When a horse pulls the cart, then, according to Newton’s Third Law, the cart also pulls the horse backwards with an equal force. It seems like the horse should not move, but we know that there is always a motion. So, what’s going on?

In the process, the horse pulls the cart with force T ( this force is called ‘Tension’ since the force is transmitted through the rope), and the cart pulls the horse with an equal force T in the opposite direction.

### Acceleration of the horse

In order to move, the horse presses the ground in the inclined way, and the ground provides the equal reaction force ‘F’ as shown in the figure.

This force ‘F’ is known as ‘contact force’. Let it be inclined at angle θ with the horizontal.

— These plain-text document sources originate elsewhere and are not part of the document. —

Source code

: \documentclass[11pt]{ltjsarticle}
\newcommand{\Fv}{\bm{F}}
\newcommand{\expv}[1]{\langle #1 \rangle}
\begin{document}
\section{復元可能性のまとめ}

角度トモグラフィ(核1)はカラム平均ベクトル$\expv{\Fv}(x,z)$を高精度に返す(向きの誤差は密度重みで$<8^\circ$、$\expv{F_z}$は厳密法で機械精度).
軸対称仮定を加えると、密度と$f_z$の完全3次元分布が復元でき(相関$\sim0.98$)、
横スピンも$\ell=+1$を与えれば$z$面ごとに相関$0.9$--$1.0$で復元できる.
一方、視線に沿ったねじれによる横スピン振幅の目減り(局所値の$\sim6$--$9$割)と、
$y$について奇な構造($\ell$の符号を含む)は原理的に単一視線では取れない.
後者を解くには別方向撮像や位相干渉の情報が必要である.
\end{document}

The vertical component ‘Fsinθ’ balances the weight ‘mg’ of the horse, and the horizontal component ‘Fcosθ’, also known as ‘frictional force’ provides the necessary acceleration overcoming the tension, T, on the rope connecting the horse and the cart (Yes, it is friction that helps everyone of us move forward!).

Let us denote Fcosθ by f.

If f > T, then the horse gains an acceleration ‘a’ in the forward direction. Then,

Fcosθ -T = ma

f – T = ma

a = (f – T)/m ….. (1)

### Acceleration of the cart

In case of cart, the tension T pulls the cart in the forward direction, and a friction f’ acts in the backward direction. Let the cart of mass m’ move with acceleration a’. Then,

T – f’ = m’a’

a’ = (T – f’)/m’ …..(2)

### Combined Motion

Forces f and f’ in equation 1 and equation 2 respectively are self adjustable forces. During the motion, they adjust in such a way that the acceleration of both, the horse and the cart, is equal, i.e.

a = a’

(f – T)/m = (T – f’)/m’

In this way, the horse and the cart move in the forward direction.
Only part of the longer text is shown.